Ma qual é il senso di presentare un cahier d’artiste come questo in un periodo tanto delicato per il museo d’arte contemporanea della capitale? Il discorso infatti si è poi allargato, e la conversazione in quella capsula arancione che del museo sembra essere il cuore ha preso una piega diversa: a parlarne, di musei, c’erano anche Achille Bonito Oliva, Giovanna Alberta Campitelli, Bartolomeo Pietromarchi e, in collegamento via skype da New York, Hans Ulrich Obrist. La Decq ha raccontato il museo con un power point paragonandolo ai suoi lavori più recenti – il ristorante Phantom dell’Opera Garnier di Parigi e il FRAC Rennes, fotocopia ingrandita del Macro –, Bonito Oliva si è interessato al suo rapporto con la città, alla sua scrittura espositiva, al suo essere cerniera tra le preesistenze. Obrist invece si è perso in un monologo autoreferenziale sul concetto di opera d’arte totale e di dialogo globale, mentre Bartolomeo Pietromarchi sulla trasformazione di un’idea forte e sul bisogno di continuità e stabilità.

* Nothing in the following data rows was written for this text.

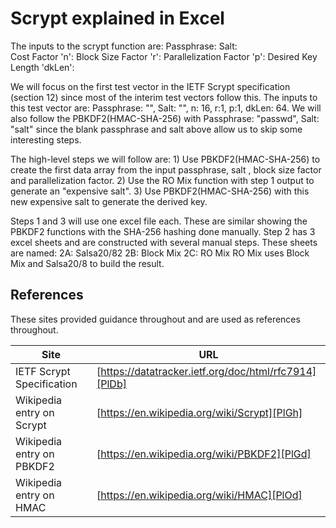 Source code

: # Scrypt explained in Excel
The inputs to the scrypt function are:
	Passphrase: 
	Salt:  
	Cost Factor 'n':
	Block Size Factor 'r':
	Parallelization Factor 'p':
	Desired Key Length 'dkLen':
	
We will focus on the first test vector in the IETF Scrypt specification (section 12) since most of the interim test vectors follow this.  The inputs to this test vector are:
Passphrase: "", Salt: "", n: 16, r:1, p:1, dkLen: 64.
We will also follow the  PBKDF2(HMAC-SHA-256) with Passphrase: "passwd", Salt: "salt" since the blank passphrase and salt above allow us to skip some interesting steps.

The high-level steps we will follow are:
	1) Use PBKDF2(HMAC-SHA-256) to create the first data array from the input passphrase, salt , block size factor and parallelization factor.
	2) Use the RO Mix function with step 1 output to generate an "expensive salt".
	3) Use PBKDF2(HMAC-SHA-256) with this new expensive salt to generate the derived key.

Steps 1 and 3 will use one excel file each.  These are similar showing the PBKDF2 functions with the SHA-256 hashing done manually.
Step 2 has 3 excel sheets and are constructed with several manual steps.  These sheets are named:
	2A:  Salsa20/82
	2B:  Block Mix
	2C:  RO Mix
RO Mix uses Block Mix and Salsa20/8 to build the result.

## References

These sites provided guidance throughout and are used as references throughout.

| Site | URL |
| ------ | ------ |
| IETF Scrypt Specification | [https://datatracker.ietf.org/doc/html/rfc7914][PlDb] |
| Wikipedia entry on Scrypt | [https://en.wikipedia.org/wiki/Scrypt][PlGh] |
| Wikipedia entry on PBKDF2 | [https://en.wikipedia.org/wiki/PBKDF2][PlGd] |
| Wikipedia entry on HMAC | [https://en.wikipedia.org/wiki/HMAC][PlOd] |


[//]: # (These are reference links used in the body of this note and get stripped out when the markdown processor does its job. There is no need to format nicely because it shouldn't be seen. Thanks SO - http://stackoverflow.com/questions/4823468/store-comments-in-markdown-syntax)

   [dill]: <https://github.com/joemccann/dillinger>
   [git-repo-url]: <https://github.com/joemccann/dillinger.git>
   [john gruber]: <http://daringfireball.net>
   [df1]: <http://daringfireball.net/projects/markdown/>
   [markdown-it]: <https://github.com/markdown-it/markdown-it>
   [Ace Editor]: <http://ace.ajax.org>
   [node.js]: <http://nodejs.org>
   [Twitter Bootstrap]: <http://twitter.github.com/bootstrap/>
   [jQuery]: <http://jquery.com>
   [@tjholowaychuk]: <http://twitter.com/tjholowaychuk>
   [express]: <http://expressjs.com>
   [AngularJS]: <http://angularjs.org>
   [Gulp]: <http://gulpjs.com>

   [PlDb]: <https://datatracker.ietf.org/doc/html/rfc7914>
   [PlGh]: <https://en.wikipedia.org/wiki/Scrypt>
   [PlGd]: <https://en.wikipedia.org/wiki/PBKDF2>
   [PlOd]: <https://en.wikipedia.org/wiki/HMAC>
   [PlMe]: <https://github.com/joemccann/dillinger/tree/master/plugins/medium/README.md>
   [PlGa]: <https://github.com/RahulHP/dillinger/blob/master/plugins/googleanalytics/README.md>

Affascinante ascoltare dalla Decq la genesi e la storia tormentata che l’hanno portata alla creazione di questo museo, in seguito alla vittoria di una competition internazionale in due fasi, e alla necessità primaria di dotare la città di Roma di un contenitore per il contemporaneo capace di riempire un vuoto urbano e di ricucire un tessuto. Il suo lavoro si è infatti concentrato maggiormente sul contenuto, pochissimo sui fronti stradali: a lei va dato il merito di aver evitato la sacralità dell’ingresso, incuneandolo in un corner nascosto da un giardino orientale, sovrastato da un caffè sospeso. La sfida principale consisteva nel lavorare sulla sovrapposizione di layers per superare il salto di quota che intercorre tra via Reggio Emilia e via Cagliari. Inoltre, importante per la Decq era creare una scatola trasparente, che accogliesse l’arte in tutte le sue forme, una scatola dotata si di carattere architettonico proprio ma che non sovrastasse il contenuto da ospitare. Sinonimo di grande sensibilità oltre che di lungimiranza l’aver pensato a predisporre nel museo anche due appartamenti, ora residenza per artisti stranieri. Altro espediente riuscito, la scelta di posizionare il percorso su una passerella aerea che consente diversi punti di vista sulla collezione: così facendo lo spettatore si trasforma in attore ed interagisce con le opere esposte, spesso di grandi dimensioni. Insolita l’attenzione dedicata dalla progettista per le futuristiche toilette, dichiaratamente ispirate al film Playtime di Jacques Tati.
Il Macro ha anche il merito di aver ridato al quartiere uno spazio pubblico, aperto, vivo, ricreando in copertura una “tipica piazza italiana in quota” svincolata dal museo e caratterizzata da un ristorante e una fontana, dimostrazione di attenzione ai bisogni i un pubblico diverso, che è definitivamente uscito dall’anonimato per farsi esigente e spesso colto. Questo non fa che affermare una grande verità: che l’arte è sempre pubblica, cioè non è di chi la fa ma di chi la riceve.